The lighthouse results are stored in the key lighthouseResult in the JSON output :

    "lighthouseResult": {     }

Results file is saved only if the key lighthouseResult exists :


        if (fullresults.get('lighthouseResult') != None):

          with open(os.getenv('LOG') + '/' + p['resultfile'],'w') as f:
            json.dump(fullresults,f,indent=4, ensure_ascii=False)
          
          r = fullresults.get('lighthouseResult')

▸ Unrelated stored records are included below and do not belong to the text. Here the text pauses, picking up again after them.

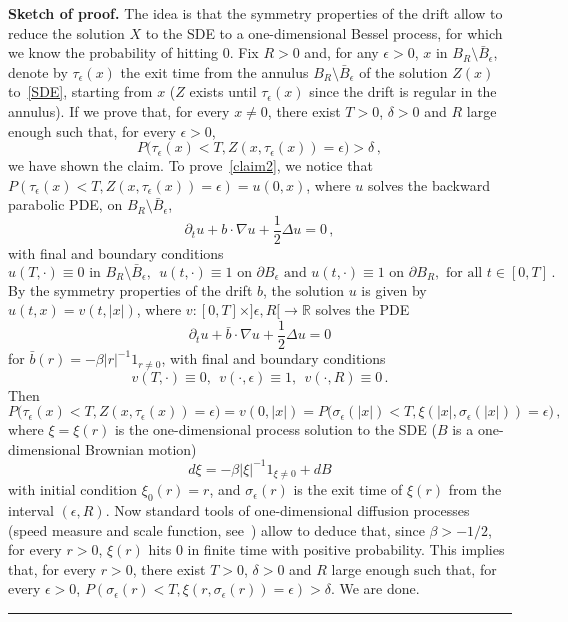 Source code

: \documentclass[a4paper,10pt]{article}
\newenvironment{proof}[1][Proof]{\noindent\textbf{#1.} }{\ \rule{0.5em}{0.5em}}
\newcommand{\mr}{\mathbb{R}}
\newcommand{\eps}{\epsilon}
\begin{document}
\begin{proof}[Sketch of proof]
The idea is that the symmetry properties of the drift allow to reduce the solution $X$ to the SDE to a one-dimensional Bessel process, for which we know the probability of hitting $0$. Fix $R>0$ and, for any $\eps>0$, $x$ in $B_R\setminus\bar{B}_\eps$, denote by $\tau_\eps(x)$ the exit time from the annulus $B_R\setminus\bar{B}_\eps$ of the solution $Z(x)$ to~\eqref{SDE}, starting from $x$ ($Z$ exists until $\tau_\eps(x)$ since the drift is regular in the annulus). If we prove that, for every $x\neq0$, there exist $T>0$, $\delta>0$ and $R$ large enough such that, for every $\eps>0$,
\begin{equation}
P\big( \tau_\eps(x)<T,Z(x,\tau_\eps(x))=\eps\big)>\delta \, ,\label{claim2}
\end{equation}
we have shown the claim. To prove~\eqref{claim2}, we notice that $P(\tau_\eps(x)<T,Z(x,\tau_\eps(x))=\eps)=u(0,x)$, where $u$ solves the backward parabolic PDE, on $B_R\setminus\bar{B}_\eps$,
\begin{equation*}
\partial_tu+b\cdot\nabla u+\frac12\Delta u=0 \, ,
\end{equation*}
with final and boundary conditions
\begin{equation*}
u(T,\cdot)\equiv0 \text{ in } B_R\setminus\bar{B}_\eps,\ \ u(t,\cdot) \equiv 1 \text{ on } \partial B_\eps \text{ and } 
u(t,\cdot)\equiv 1 \text{ on } \partial B_R, \text{ for all } t \in [0,T]\,.
\end{equation*}
By the symmetry properties of the drift $b$, the solution $u$ is given by $u(t,x)=v(t,|x|)$, where $v \colon [0,T]\times]\eps,R[\rightarrow\mr$ solves the PDE
\begin{equation*}
\partial_tu+\bar{b}\cdot\nabla u+\frac12\Delta u=0
\end{equation*}
for $\bar{b}(r)=-\beta|r|^{-1}1_{r\neq0}$, with final and boundary conditions
\begin{equation*}
v(T,\cdot)\equiv0,\ \ v(\cdot,\eps)\equiv1,\ \ v(\cdot,R)\equiv0 \, .
\end{equation*}
Then 
\begin{equation*}
P\big(\tau_\eps(x)<T,Z(x,\tau_\eps(x))=\eps\big)=v(0,|x|)=P\big(\sigma_\eps(|x|)<T,\xi(|x|,\sigma_\eps(|x|))=\eps\big)\,, 
\end{equation*}
where $\xi=\xi(r)$ is the one-dimensional process solution to the SDE ($B$ is a one-dimensional Brownian motion)
\begin{equation*}
d\xi=-\beta|\xi|^{-1}1_{\xi\neq0}+dB
\end{equation*}
with initial condition $\xi_0(r)=r$, and $\sigma_\eps(r)$ is the exit time of $\xi(r)$ from the interval $(\eps,R)$. Now standard tools of one-dimensional diffusion processes (speed measure and scale function, see~\cite[Chapter~16]{BREIMAN}) allow to deduce that, since $\beta>-1/2$, for every $r>0$, $\xi(r)$ hits $0$ in finite time with positive probability. This implies that, for every $r>0$, there exist $T>0$, $\delta>0$ and $R$ large enough such that, for every $\eps>0$, $P(\sigma_\eps(r)<T,\xi(r,\sigma_\eps(r))=\eps)>\delta$. We are done.
\end{proof}
\end{document}
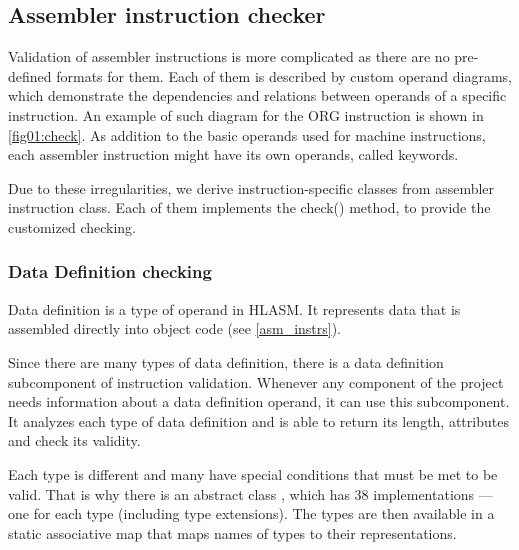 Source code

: \subsection{Assembler instruction checker}
\label{sub:asm_check}
Validation of assembler instructions is more complicated as there are no pre-defined formats for them. Each of them is described by custom operand diagrams, which demonstrate the dependencies and relations between operands of a specific instruction. An example of such diagram for the ORG instruction is shown in \cref{fig01:check}. As addition to the basic operands used for machine instructions, each assembler instruction might have its own operands, called keywords.

Due to these irregularities, we derive instruction-specific classes from assembler instruction class. Each of them implements the check() method, to provide the customized checking.

\subsubsection{Data Definition checking}
Data definition is a type of operand in HLASM. It represents data that is assembled directly into object code (see \cref{asm_instrs}).

Since there are many types of data definition, there is a data definition subcomponent of instruction validation. Whenever any component of the project needs information about a data definition operand, it can use this subcomponent. It analyzes each type of data definition and is able to return its length, attributes and check its validity.

Each type is different and many have special conditions that must be met to be valid. That is why there is an abstract class , which has 38 implementations --- one for each type (including type extensions). The types are then available in a static associative map that maps names of types to their representations.


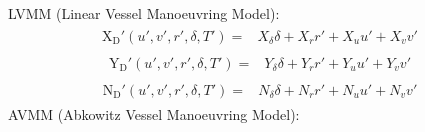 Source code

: \documentclass[review]{elsarticle}
\begin{document}
\sphinxAtStartPar
LVMM (Linear Vessel Manoeuvring Model):
\begin{equation}\label{equation:02.01_VMMs:eqxlinear}
\begin{split}\begin{split}
\operatorname{X_{D}'}{\left(u',v',r',\delta,T' \right)} = & X_{\delta} \delta + X_{r} r' + X_{u} u' + X_{v} v' 
\end{split}\end{split}
\end{equation}\begin{equation}\label{equation:02.01_VMMs:eqylinear}
\begin{split}\begin{split}
\operatorname{Y_{D}'}{\left(u',v',r',\delta,T' \right)} = & Y_{\delta} \delta + Y_{r} r' + Y_{u} u' + Y_{v} v' 
\end{split}\end{split}
\end{equation}\begin{equation}\label{equation:02.01_VMMs:eqnlinear}
\begin{split}\begin{split}
\operatorname{N_{D}'}{\left(u',v',r',\delta,T' \right)} = & N_{\delta} \delta + N_{r} r' + N_{u} u' + N_{v} v' 
\end{split}\end{split}
\end{equation}
\sphinxAtStartPar
AVMM (Abkowitz Vessel Manoeuvring Model):
\end{document}
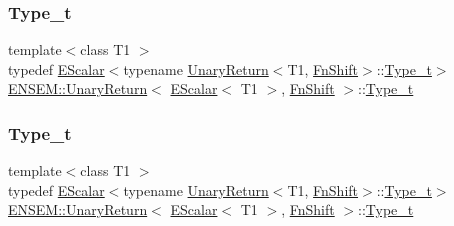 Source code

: \subsubsection{\texorpdfstring{Type\_t}{Type\_t}\hspace{0.1cm}{\footnotesize\ttfamily [1/3]}}
{\footnotesize\ttfamily template$<$class T1 $>$ \\
typedef \mbox{\hyperlink{classENSEM_1_1EScalar}{E\+Scalar}}$<$typename \mbox{\hyperlink{structENSEM_1_1UnaryReturn}{Unary\+Return}}$<$T1, \mbox{\hyperlink{structENSEM_1_1FnShift}{Fn\+Shift}}$>$\+::\mbox{\hyperlink{structENSEM_1_1UnaryReturn_3_01EScalar_3_01T1_01_4_00_01FnShift_01_4_a36d8927b4e6f9ea44292d01926dc292a}{Type\+\_\+t}}$>$ \mbox{\hyperlink{structENSEM_1_1UnaryReturn}{E\+N\+S\+E\+M\+::\+Unary\+Return}}$<$ \mbox{\hyperlink{classENSEM_1_1EScalar}{E\+Scalar}}$<$ T1 $>$, \mbox{\hyperlink{structENSEM_1_1FnShift}{Fn\+Shift}} $>$\+::\mbox{\hyperlink{structENSEM_1_1UnaryReturn_3_01EScalar_3_01T1_01_4_00_01FnShift_01_4_a36d8927b4e6f9ea44292d01926dc292a}{Type\+\_\+t}}}

\mbox{\label{structENSEM_1_1UnaryReturn_3_01EScalar_3_01T1_01_4_00_01FnShift_01_4_a36d8927b4e6f9ea44292d01926dc292a}} 
\subsubsection{\texorpdfstring{Type\_t}{Type\_t}\hspace{0.1cm}{\footnotesize\ttfamily [2/3]}}
{\footnotesize\ttfamily template$<$class T1 $>$ \\
typedef \mbox{\hyperlink{classENSEM_1_1EScalar}{E\+Scalar}}$<$typename \mbox{\hyperlink{structENSEM_1_1UnaryReturn}{Unary\+Return}}$<$T1, \mbox{\hyperlink{structENSEM_1_1FnShift}{Fn\+Shift}}$>$\+::\mbox{\hyperlink{structENSEM_1_1UnaryReturn_3_01EScalar_3_01T1_01_4_00_01FnShift_01_4_a36d8927b4e6f9ea44292d01926dc292a}{Type\+\_\+t}}$>$ \mbox{\hyperlink{structENSEM_1_1UnaryReturn}{E\+N\+S\+E\+M\+::\+Unary\+Return}}$<$ \mbox{\hyperlink{classENSEM_1_1EScalar}{E\+Scalar}}$<$ T1 $>$, \mbox{\hyperlink{structENSEM_1_1FnShift}{Fn\+Shift}} $>$\+::\mbox{\hyperlink{structENSEM_1_1UnaryReturn_3_01EScalar_3_01T1_01_4_00_01FnShift_01_4_a36d8927b4e6f9ea44292d01926dc292a}{Type\+\_\+t}}}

An intermediate dictionary r containing the key lighthouseResult is created to alleviate the source code.

Categories score

The score for each category is stored in r['categories'][category]['score']:


    "lighthouseResult": {             
        …                  
        "categories": {
            "performance": {
                "id": "performance",
                "title": "Performance",
                "score": 0.84,             
            …                  
            "accessibility": {
                "id": "accessibility",
                "title": "Accessibility",
                "description": "These…",
                "score": 0.87,                
            …               
            "best-practices": {
                "id": "best-practices",
                "title": "Best Practices",
                "score": 0.92,            
            …               
            "seo": {
                "id": "seo",
                "title": "SEO",
                "description": "These…",
                "score": 0.92,                
            …
      …
    }

They are integrated in the dictionary p :


    if (fullresults.get('lighthouseResult') != None):
      r = fullresults.get('lighthouseResult')
      
      categories = ['performance', 'accessibility','best-practices','seo']
      
      for category in categories:
        try:
          p[category] = r['categories'][category]['score']*100
        except Exception:
           p[category] = 'null'

Essential metrics : First Content Full Paint, First CPU Idle…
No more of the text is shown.